Но почему же в таком случае впоследствии Пророк взял свои слова обратно? Ряд западных историков (в их числе шотландский арабист Монтгомери Уотт и француз-марксист Максим Родинсон) предлагают политическое объяснение интересующего нас эпизода. Святилища крылатых божеств, говорят они, служили источником дохода городской правящей верхушки, в которую Мухаммад не был допущен — как он сам считал, несправедливо. Так что, возможно, ему предложили «сделку» на таких приблизительно условиях: если Мухаммад, или архангел Джабраил, или Аллах позволит последователям ислама почитать трех птицекрылых богинь — разумеется, не наравне с Аллахом, а как духовных существ низшего порядка, как тех же, например, ангелов (кому бы помешало, если бы к ангелам, уже предусмотренным исламским богословием, добавились еще три, любимые горожанами и зарабатывающие городу деньги?), — то преследования мусульман прекратятся, а Мухаммад войдет в число правителей Мекки. Не исключено, что Мухаммад в какой-то момент поддался искушению.

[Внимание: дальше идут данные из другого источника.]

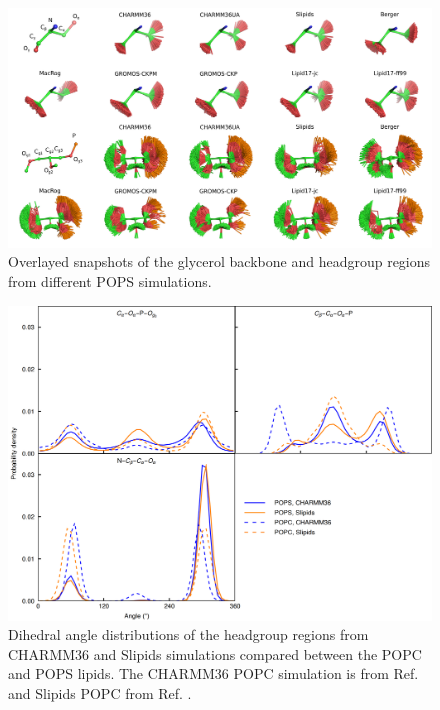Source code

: \documentclass[journal=jpcbfk]{achemso}
\begin{document}
\begin{figure}[]
  \centering
  \includegraphics[width=18.0cm]{../Figs/figS8.png}
  \caption{\label{HGandGLYstructuresPS}
    Overlayed snapshots of the glycerol backbone and headgroup regions from different POPS simulations.
  }
\end{figure}

\begin{figure}[]
  \centering
  \includegraphics[width=16.0cm]{../Figs/figS11.png}
  \caption{\label{dihedralsHGpc}
    Dihedral angle distributions of the headgroup regions from CHARMM36 and Slipids simulations
    compared between the POPC and POPS lipids. 
    The CHARMM36 POPC simulation is from Ref.  and Slipids POPC from Ref. .
  }
\end{figure}
\end{document}

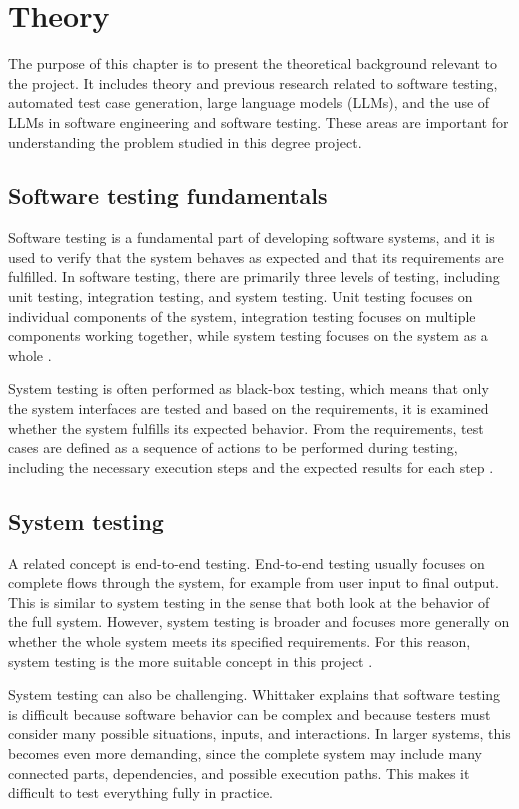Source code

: \documentclass[a4paper,12pt]{article}
\begin{document}
\newpage

\section{Theory}
The purpose of this chapter is to present the theoretical background relevant to the project. It includes theory and previous research related to software testing, automated test case generation, large language models (LLMs), and the use of LLMs in software engineering and software testing. These areas are important for understanding the problem studied in this degree project.

\subsection{Software testing fundamentals}
Software testing is a fundamental part of developing software systems, and it is used to verify that the system behaves as expected and that its requirements are fulfilled. In software testing, there are primarily three levels of testing, including unit testing, integration testing, and system testing. Unit testing focuses on individual components of the system, integration testing focuses on multiple components working together, while system testing focuses on the system as a whole \cite{testing_study_2020}.

System testing is often performed as black-box testing, which means that only the system interfaces are tested and based on the requirements, it is examined whether the system fulfills its expected behavior. From the requirements, test cases are defined as a sequence of actions to be performed during testing, including the necessary execution steps and the expected results for each step \cite{testing_study_2020, luo2001softwaretesting}.

\subsection{System testing}
A related concept is end-to-end testing. End-to-end testing usually focuses on complete flows through the system, for example from user input to final output. This is similar to system testing in the sense that both look at the behavior of the full system. However, system testing is broader and focuses more generally on whether the whole system meets its specified requirements. For this reason, system testing is the more suitable concept in this project \cite{istqbE2E}.

System testing can also be challenging. Whittaker \cite{whittaker2002software} explains that software testing is difficult because software behavior can be complex and because testers must consider many possible situations, inputs, and interactions. In larger systems, this becomes even more demanding, since the complete system may include many connected parts, dependencies, and possible execution paths. This makes it difficult to test everything fully in practice. 
\end{document}
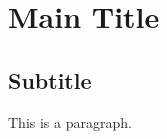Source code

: \hypertarget{main-title}{%
\section{Main Title}\label{main-title}}

\hypertarget{subtitle}{%
\subsection{Subtitle}\label{subtitle}}

This is a paragraph.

Что же было дальше? Градоправители передумали, рассудив между собой, что заигрыванием с многобожием Мухаммад дискредитировал себя в глазах последователей? Или мусульмане отказались принять откровение о трех богинях? Или сам Мухаммад решил, что негоже изменять идее, уступив соблазну популярности? Никто не знает этого наверняка. Недосказанное в письменных памятниках остается только додумывать. Но ведь в Коране прямо говорится: через искушения прошли все пророки. «И не посылали Мы до тебя никакого посланника или пророка без того, чтобы, когда он предавался мечтам, сатана не бросил в его мечты чего-либо», — сказано в 22-й суре. И если случай с шайтанскими аятами был таким искушением для Мухаммада, то он, между прочим, с честью вышел из положения: признал, что подвергся соблазну, и решительно этот соблазн поборол. Ат-Табари приводит такие слова Пророка: «Я соделал зло против Бога и вложил в уста Ему речи, коих Он не произносил». Исламский монотеизм прошел испытание огнем, с тех пор его уже не могли поколебать никакие преследования, изгнания и войны, а совсем немного времени спустя Пророк одолел всех своих врагов и новая религия неукротимым пламенем разнеслась по миру.

«Неужели у вас — мужчины, а у Него — женщины? Это тогда — разделение обидное!»

Смысл «подлинных», ангельских или божественных, аятов очевиден: именно женскость крылатых богинь принижала их и делала самозванками, доказывала невозможность признания этих «величественных птиц» такими же детьми Божьими, какими считались ангелы. Бывает так, что при рождении великой идеи многое становится понятным о ее будущем; то, как она входит в мир, позволяет провидеть, что ждет ее на этапе зрелости. Что до идеи, о которой ведется речь, то уже в ее младенчестве женскость исключала всякую претензию на величие.

Интересный сюжет, думал он, читая обо всем этом в книжках. В ту пору он уже мечтал стать писателем и на всякий случай припрятывал интересные сюжеты в закрома памяти. Настоящее понимание того, насколько этот сюжет интересен, пришло к нему через двадцать лет.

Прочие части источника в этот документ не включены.